ID 683176
Date 9/24/2018
Public

## 2.6. Optimizing an OpenCL Design Example Based on Information in the HTML Report

A guide on how to leverage the information in the HTML report to optimize an OpenCL™ kernel.

OpenCL design example that performs matrix square AxA:

// performs matrix square A*A
// A is a square len*len matrix

kernel void matrix_square (global float* restrict A,
unsigned len,
global float* restrict out) {
for(unsigned oi = 0; oi < len*len; oi++) {
float sum = 0;
int row = oi % len;
for (int col = 0; col < len; col++) {
unsigned i = (row * len) + col;  // 0, 1, 2, 3, 4,...
unsigned j = (col * len) + row;  // 0, 3, 6, 9, 1,...
sum += A[i] * A[j];
}
out[oi] = sum;
}
}

The system view of the area report for the kernel matrix_square indicates that the estimated usages of flipflops (FF) and RAMs for Block3 are high. Further examination of Block3 in the system viewer shows that Block3 also has a high latency value.

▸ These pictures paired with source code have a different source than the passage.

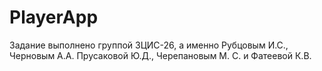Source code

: # PlayerApp
Задание выполнено группой ЗЦИС-26, а именно Рубцовым И.С., Черновым А.А. Прусаковой Ю.Д., Черепановым М. С. и Фатеевой К.В.
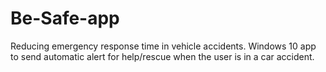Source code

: # Be-Safe-app
Reducing emergency response time in vehicle accidents. 
Windows 10 app to send automatic alert for help/rescue when the user is in a car accident.
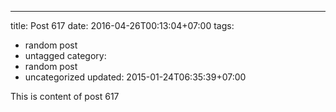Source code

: ---
title: Post 617
date: 2016-04-26T00:13:04+07:00
tags:
  - random post
  - untagged
category:
  - random post
  - uncategorized
updated: 2015-01-24T06:35:39+07:00

This is content of post 617
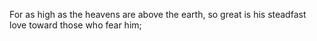 For as high as the heavens are above the earth, so great is his steadfast love toward those who fear him;
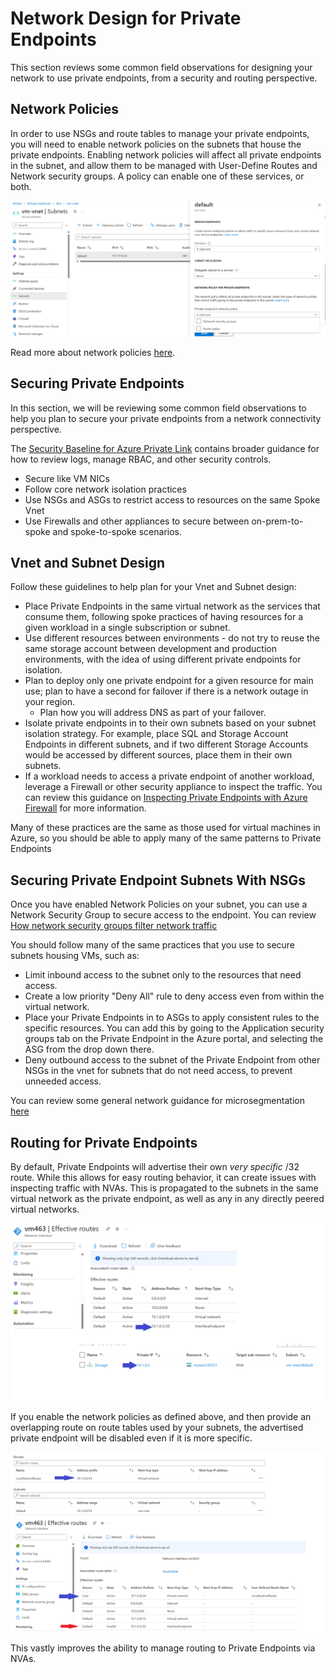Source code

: # Network Design for Private Endpoints

This section reviews some common field observations for designing your network to use private endpoints, from a security and routing perspective.

## Network Policies

In order to use NSGs and route tables to manage your private endpoints, you will need to enable network policies on the subnets that house the private endpoints.  Enabling network policies will affect all private endpoints in the subnet, and allow them to be managed with User-Define Routes and Network security groups.  A policy can enable one of these services, or both.

![A screenshot of how to enable network policies](img/network-policies.png)

Read more about network policies [here](https://learn.microsoft.com/azure/private-link/disable-private-endpoint-network-policy?tabs=network-policy-portal).

## Securing Private Endpoints

In this section, we will be reviewing some common field observations to help you plan to secure your private endpoints from a network connectivity perspective.

The [Security Baseline for Azure Private Link](https://learn.microsoft.com/security/benchmark/azure/baselines/private-link-security-baseline?toc=%2Fazure%2Fprivate-link%2Ftoc.json) contains broader guidance for how to review logs, manage RBAC, and other security controls.

- Secure like VM NICs
- Follow core network isolation practices
- Use NSGs and ASGs to restrict access to resources on the same Spoke Vnet
- Use Firewalls and other appliances to secure between on-prem-to-spoke and spoke-to-spoke scenarios.

## Vnet and Subnet Design

Follow these guidelines to help plan for your Vnet and Subnet design:

- Place Private Endpoints in the same virtual network as the services that consume them, following spoke practices of having resources for a given workload in a single subscription or subnet.
- Use different resources between environments - do not try to reuse the same storage account between development and production environments, with the idea of using different private endpoints for isolation.
- Plan to deploy only one private endpoint for a given resource for main use; plan to have a second for failover if there is a network outage in your region.
  - Plan how you will address DNS as part of your failover.
- Isolate private endpoints in to their own subnets based on your subnet isolation strategy.  For example, place SQL and Storage Account Endpoints in different subnets, and if two different Storage Accounts would be accessed by different sources, place them in their own subnets.
- If a workload needs to access a private endpoint of another workload, leverage a Firewall or other security appliance to inspect the traffic.  You can review this guidance on [Inspecting Private Endpoints with Azure Firewall](https://learn.microsoft.com/azure/private-link/inspect-traffic-with-azure-firewall) for more information.

Many of these practices are the same as those used for virtual machines in Azure, so you should be able to apply many of the same patterns to Private Endpoints

## Securing Private Endpoint Subnets With NSGs

Once you have enabled Network Policies on your subnet, you can use a Network Security Group to secure access to the endpoint.  You can review [How network security groups filter network traffic](https://learn.microsoft.com/azure/virtual-network/network-security-group-how-it-works)

You should follow many of the same practices that you use to secure subnets housing VMs, such as:

- Limit inbound access to the subnet only to the resources that need access.
- Create a low priority "Deny All" rule to deny access even from within the virtual network.
- Place your Private Endpoints in to ASGs to apply consistent rules to the specific resources.  You can add this by going to the Application security groups tab on the Private Endpoint in the Azure portal, and selecting the ASG from the drop down there.
- Deny outbound access to the subnet of the Private Endpoint from other NSGs in the vnet for subnets that do not need access, to prevent unneeded access.

You can review some general network guidance for microsegmentation [here](https://learn.microsoft.com/security/zero-trust/deploy/networks#iv-network-segmentation-fully-distributed-ingressegress-cloud-micro-perimeters-and-deeper-micro-segmentation)

## Routing for Private Endpoints

By default, Private Endpoints will advertise their own *very specific* /32 route.  While this allows for easy routing behavior, it can create issues with inspecting traffic with NVAs.  This is propagated to the subnets in the same virtual network as the private endpoint, as well as any in any directly peered virtual networks.

![A /32 route advertised by a storage account private endpoint](img/routingexample.png)

If you enable the network policies as defined above, and then provide an overlapping route on route tables used by your subnets, the advertised private endpoint will be disabled even if it is more specific.

![A /32 route advertised by a private endpoint being disabled by a route table](img/routingupdate.png)

This vastly improves the ability to manage routing to Private Endpoints via NVAs.

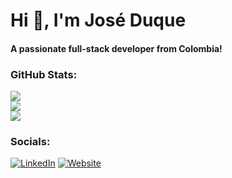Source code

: # Hi 👋, I'm José Duque
#### A passionate full-stack developer from Colombia!

### GitHub Stats:
![](https://github-readme-stats.vercel.app/api?username=duquejo&theme=dark&hide_border=true&include_all_commits=false&count_private=true)<br/>
![](https://github-readme-streak-stats.herokuapp.com/?user=duquejo&theme=dark&hide_border=true)<br/>
![](https://github-readme-stats.vercel.app/api/top-langs/?username=duquejo&theme=dark&hide_border=true&include_all_commits=true&count_private=true&layout=compact)

### Socials:
[![LinkedIn](https://img.shields.io/badge/LinkedIn-%230077B5.svg?logo=linkedin&logoColor=white)](https://linkedin.com/in/duquejo)
[![Website](https://img.shields.io/badge/Website%20-gray)](https://www.duquejo.com) 

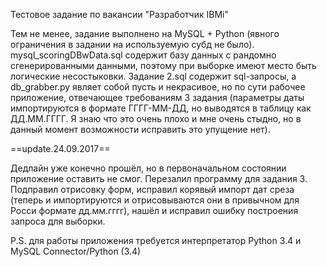 Тестовое задание по вакансии "Разработчик IBMi" 

Тем не менее, задание выполнено на MySQL + Python (явного ограничения в задании на используемую субд не было).
mysql_scoringDBwData.sql содержит базу данных с рандомно сгенерированными данными, поэтому при выборке имеют место быть логические несостыковки.
Задание 2.sql содержит sql-запросы, а db_grabber.py являет собой пусть и некрасивое, но по сути рабочее приложение, отвечающее требованиям 3 задания 
(параметры даты импортируются в формате ГГГГ-ММ-ДД, но выводятся в таблицу как ДД.ММ.ГГГГ. Я знаю что это очень плохо и мне очень стыдно, но в данный момент возможности исправить это упущение нет).

==update.24.09.2017==

Дедлайн уже конечно прошёл, но в первоначальном состоянии приложение оставить не смог.
Перезалил программу для задания 3. Подправил отрисовку форм, исправил корявый импорт дат среза (теперь и импортируются и отрисовываются они в привычном для Росси формате дд.мм.гггг), нашёл и исправил ошибку построения запроса для выборки.

P.S. для работы приложения требуется интерпретатор Python 3.4 и MySQL Connector/Python (3.4)
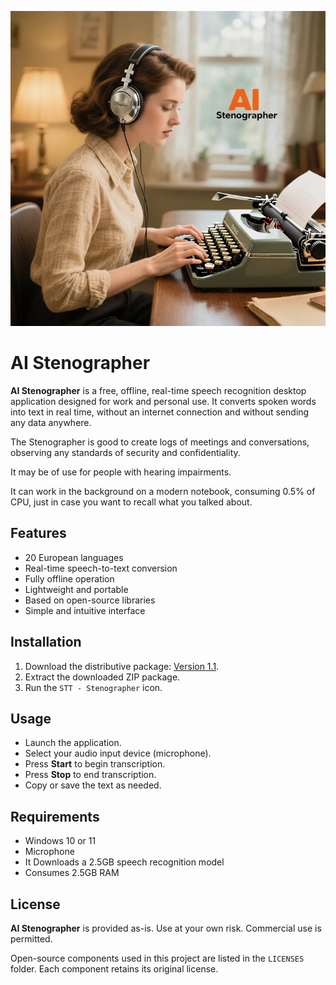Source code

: ![AI Stenographer](./stenographer.jpg)

# AI Stenographer

**AI Stenographer** is a free, offline, real-time speech recognition desktop application designed for work and personal use. It converts spoken words into text in real time, without an internet connection and without sending any data anywhere.

The Stenographer is good to create logs of meetings and conversations, observing any standards of security and confidentiality.

It may be of use for people with hearing impairments.

It can work in the background on a modern notebook, consuming 0.5% of CPU, just in case you want to recall what you talked about.

## Features

- 20 European languages
- Real-time speech-to-text conversion
- Fully offline operation
- Lightweight and portable
- Based on open-source libraries
- Simple and intuitive interface

## Installation

1. Download the distributive package: [Version 1.1](https://github.com/grikdotnet/ai-stenographer/releases/download/1.1/AI-Stenographer.zip).
2. Extract the downloaded ZIP package.
3. Run the `STT - Stenographer` icon.

## Usage

- Launch the application.
- Select your audio input device (microphone).
- Press **Start** to begin transcription.
- Press **Stop** to end transcription.
- Copy or save the text as needed.

## Requirements

- Windows 10 or 11
- Microphone
- It Downloads a 2.5GB speech recognition model
- Consumes 2.5GB RAM

## License

**AI Stenographer** is provided as-is. Use at your own risk. Commercial use is permitted.  

Open-source components used in this project are listed in the `LICENSES` folder. Each component retains its original license.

Figure 26. Area Report and System Viewer Results for the Unoptimized Kernel matrix_square

The cause for these performance bottlenecks is because the system is loading data from global memory from inside a loop. Therefore, the first optimization step you can take is to preload the data into local memory, as shown in the modified code below.

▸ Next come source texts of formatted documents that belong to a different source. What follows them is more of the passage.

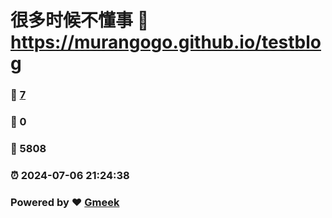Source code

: # 很多时候不懂事 :link: https://murangogo.github.io/testblog 
### :page_facing_up: [7](https://murangogo.github.io/testblog/tag.html) 
### :speech_balloon: 0 
### :hibiscus: 5808 
### :alarm_clock: 2024-07-06 21:24:38 
### Powered by :heart: [Gmeek](https://github.com/Meekdai/Gmeek)
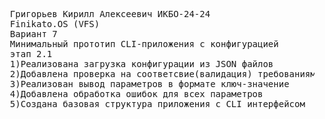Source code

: <pre>
  Григорьев Кирилл Алексеевич ИКБО-24-24
  Finikato.OS (VFS)
  Вариант 7
  Минимальный прототип CLI-приложения с конфигурацией
  этап 2.1
  1)Реализована загрузка конфигурации из JSON файлов
  2)Добавлена проверка на соответсвие(валидация) требованиям всех параметров конфигурации
  3)Реализован вывод параметров в формате ключ-значение
  4)Добавлена обработка ошибок для всех параметров
  5)Создана базовая структура приложения с CLI интерфейсом
</pre>
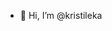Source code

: - 👋 Hi, I’m @kristileka

<!---
kristileka/kristileka is a ✨ special ✨ repository because its `README.md` (this file) appears on your GitHub profile.
You can click the Preview link to take a look at your changes.
--->

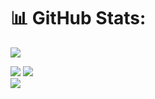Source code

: <!--
**EdRey05/EdRey05** is a ✨ _special_ ✨ repository because its `README.md` (this file) appears on your GitHub profile.
-->
# 📊 GitHub Stats:
[![](https://visitcount.itsvg.in/api?id=EdRey05&icon=0&color=1)](https://visitcount.itsvg.in)

![](https://github-readme-stats.vercel.app/api/top-langs/?username=EdRey05&theme=dark&hide_border=false&include_all_commits=false&count_private=false&layout=compact)
![](https://github-readme-stats.vercel.app/api?username=EdRey05&theme=dark&hide_border=false&include_all_commits=false&count_private=false)<br/>
![](https://github-readme-streak-stats.herokuapp.com/?user=EdRey05&theme=dark&hide_border=false)<br/>

<!-- Proudly created with GPRM ( https://gprm.itsvg.in ) -->
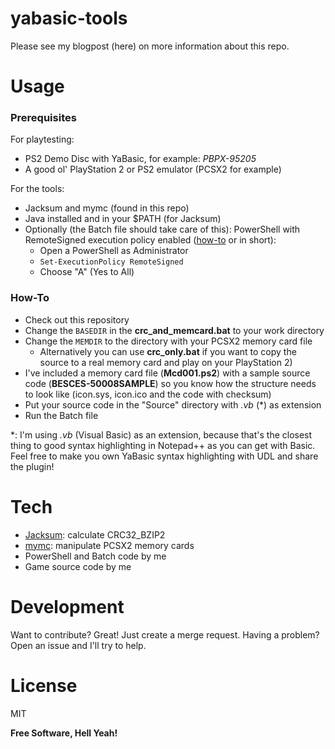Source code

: # yabasic-tools

Please see my blogpost (here) on more information about this repo.

# Usage

### Prerequisites

For playtesting:
  - PS2 Demo Disc with YaBasic, for example: *PBPX-95205*
  - A good ol' PlayStation 2 or PS2 emulator (PCSX2 for example)

For the tools:
  - Jacksum and mymc (found in this repo)
  - Java installed and in your $PATH (for Jacksum)
  - Optionally (the Batch file should take care of this): PowerShell with RemoteSigned execution policy enabled ([how-to](http://technet.microsoft.com/en-us/library/bb613481.aspx) or in short):
    - Open a PowerShell as Administrator
    - `Set-ExecutionPolicy RemoteSigned`
    - Choose "A" (Yes to All)

### How-To

  - Check out this repository
  - Change the `BASEDIR` in the **crc_and_memcard.bat** to your work directory
  - Change the `MEMDIR` to the directory with your PCSX2 memory card file
    - Alternatively you can use **crc_only.bat** if you want to copy the source to a real memory card and play on your PlayStation 2)
  - I've included a memory card file (**Mcd001.ps2**) with a sample source code (**BESCES-50008SAMPLE**) so you know how the structure needs to look like (icon.sys, icon.ico and the code with checksum)
  - Put your source code in the "Source" directory with *.vb* (*) as extension
  - Run the Batch file

*: I'm using *.vb* (Visual Basic) as an extension, because that's the closest thing to good syntax highlighting in Notepad++ as you can get with Basic. Feel free to make you own YaBasic syntax highlighting with UDL and share the plugin!

# Tech

  - [Jacksum](https://sourceforge.net/projects/jacksum/): calculate CRC32_BZIP2
  - [mymc](http://www.csclub.uwaterloo.ca:11068/mymc/): manipulate PCSX2 memory cards
  - PowerShell and Batch code by me
  - Game source code by me

# Development

Want to contribute? Great! Just create a merge request.
Having a problem? Open an issue and I'll try to help.

# License

MIT


**Free Software, Hell Yeah!**
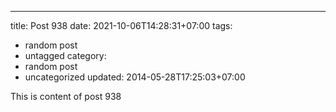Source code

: ---
title: Post 938
date: 2021-10-06T14:28:31+07:00
tags:
  - random post
  - untagged
category:
  - random post
  - uncategorized
updated: 2014-05-28T17:25:03+07:00

This is content of post 938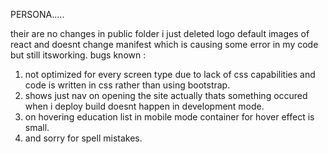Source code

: PERSONA.....


their are no changes in public folder i just deleted logo default images of react and doesnt change manifest which is causing some error in my code but still itsworking.
bugs known :
1. not optimized for every screen type due to lack of css capabilities and code is written in css rather than using bootstrap.
2. shows just nav on opening the site actually thats something occured when i deploy build doesnt happen in development mode.
3. on hovering education list in mobile mode container for hover effect is small. 
4. and sorry for spell mistakes.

kernel void matrix_square_v1 (global float* restrict A,
unsigned len,
global float* restrict out)
{
// 1. preload the data into local memory
//    - suppose we know the max size is 4X4

local int cache_a[16];
for(unsigned k = 0; k < len*len; k++) {
cache_a[k] = A[k];
}

for(unsigned oi = 0; oi < len*len; oi++) {
float sum = 0;
int row = oi % len;
for(int col = 0; col < len; col++) {
unsigned i = (row * len) + col;  // 0, 1, 2, 3, 4,...
unsigned j = (col * len) + row;  // 0, 3, 6, 9, 1,...
sum += cache_a[i] * cache_a[j];
}
out[oi] = sum;
}
}
Figure 27. Area Report and System Viewer Results for the Modified Kernel matrix_square_v1

As shown in the area report and the system viewer results, preloading the data into local memory reduces the RAM usage by one-third and lowers the latency value from 255 to 97.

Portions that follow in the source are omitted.